Iconoclast, perfectionist were you
In life. A visionary actor's friend.
Director, writer, teacher, actor, too,
On your shy, sweet love and strength we did depend.

Your innovations were artistic dreams,
Rich seeds you sowed within our hearts and minds,
That blossomed, grew, bore fruit in vibrant streams
Embodying the lively arts, serene, sublime.

Your legacy we will uphold with grace,
Your life's work chronicled in words and deeds,
Living on Stage, your book, will keep its place
In actor lore, an actor's onstage creed. 

Oh Walt, God made his masterwork in you.
We're thankful that we shared your life, your truth.






 

Monday, March 3, 2014

Peter O'Toole: In Memoriam


As Lawrence of Arabia, his breakout role.
 I adore Peter O'Toole's work. As a kid I first saw him in Lawrence of Arabia. It was a wondrous film. It is still one of my favorites because of his and Omar Sharif's iconic performances. The brilliant direction of Sir David Lean and the phenomenal screenplay by Robert Bolt and Michael Wilson with the Maurice Jarre's music and the amazing cinematography need no additional discussion. It deservedly won 7 Oscars. The film's artistry is ineffable and incomparable. For me in its ethereality it represents the human soul bleak, bare and beautiful.

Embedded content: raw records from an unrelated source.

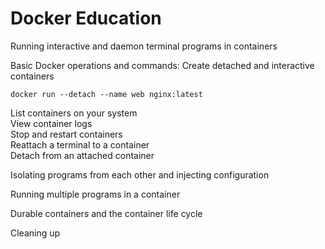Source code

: # Docker Education

Running interactive and daemon terminal programs in containers

Basic Docker operations and commands:
Create detached and interactive containers   

`docker run --detach --name web nginx:latest`

List containers on your system                  
View container logs                  
Stop and restart containers                  
Reattach a terminal to a container                  
Detach from an attached container

Isolating programs from each other and injecting configuration

Running multiple programs in a container 

Durable containers and the container life cycle  

Cleaning up

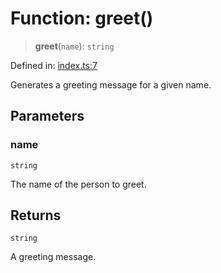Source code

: # Function: greet()

> **greet**(`name`): `string`

Defined in:
[index.ts:7](https://github.com/The-Node-Forge/loader-kit/blob/7ef16a4e75648007e2db8a20664c1fe88e3fe7b0/src/index.ts#L7)

Generates a greeting message for a given name.

## Parameters

### name

`string`

The name of the person to greet.

## Returns

`string`

A greeting message.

Sir Laurence Oliver directed him in Hamlet in the 1960s.
 In more mundane terms the film resonated then. It resonates now and it will for all time. When we watch it we are seeing age old issues related to defining identity and our abject inability to reign our ungovernable natures. The film highlighted issues in the Middle East that are vital today: the politics of subtle imperialism and the easy bloodshed fomented by internecine conflicts. Yet O'Toole didn't want to be associated with the role and for years selected parts that would take him out of the shadow of Lawrence. In an O'Toole biography I read, it was said he thought that his Masada role would finally free him from Lawrence. In later years, he grew to appreciate the association with T.E. Lawrence and the unforgettable journey of the film which changed his life, indeed, all of our lives.
In the shadow of T.E. Lawrence
 O'Toole was a great actor who could never be typecast. In each role, he wore the cloak of the character, looked out through the character's eyes, swallowed the saliva of the character, walked in his shoes, or at least, did with the characters in his finest performances: The Stunt Man, The Ruling Class, My Favorite Year, The Creator, Becket, The Lion in Winter, even Foxtrot. He was as acute an actor in his later work; I remember a BBC production in which he was frighteningly evil: The Dark Angel. aka Uncle Silas. He reached into the depths of humankind's wickedness and was its embodiment. Truly, it is an amazing performance. Of course his role in Venus, for which he received his last Oscar nomination was impeccable.
Later years, the 1980s.
This sonnet is from me to Peter, who referred to himself as a retired Christian. God loves the creative genius of artists which He fashions and encourages. In the finest artistry, we see His face in ours. If we allow Him to speak through us, as you did, Peter, then He and you are in a state of felicity. For surely, you are one of His bad boy darlings.

                                         Peter O'Toole

A feisty Irishman an actor King,
You were in life. Beloved for your art.
You worshiped Shakespeare, did the classics bring
To understanding roles, with a poet's heart.
Your intellect self-schooled, and RADA trained,
Evolved beyond the cares of Corn Flake men.*
You scorned commercial "art." It diminished brains,
And trashed humanity's worth; not of your ken.
Your quality of spirit and your grace,
Were known by family and a loving few.
Your self-destructive threads and sorrowful traits
Revealed. That knowing, you to you stayed true.
Your gracious love shines out in graceful art,
Remembered, lifted up. God's blessed, you, hart.


*Corn Flake men was O'Toole's reference to the corporations taking over funding for films.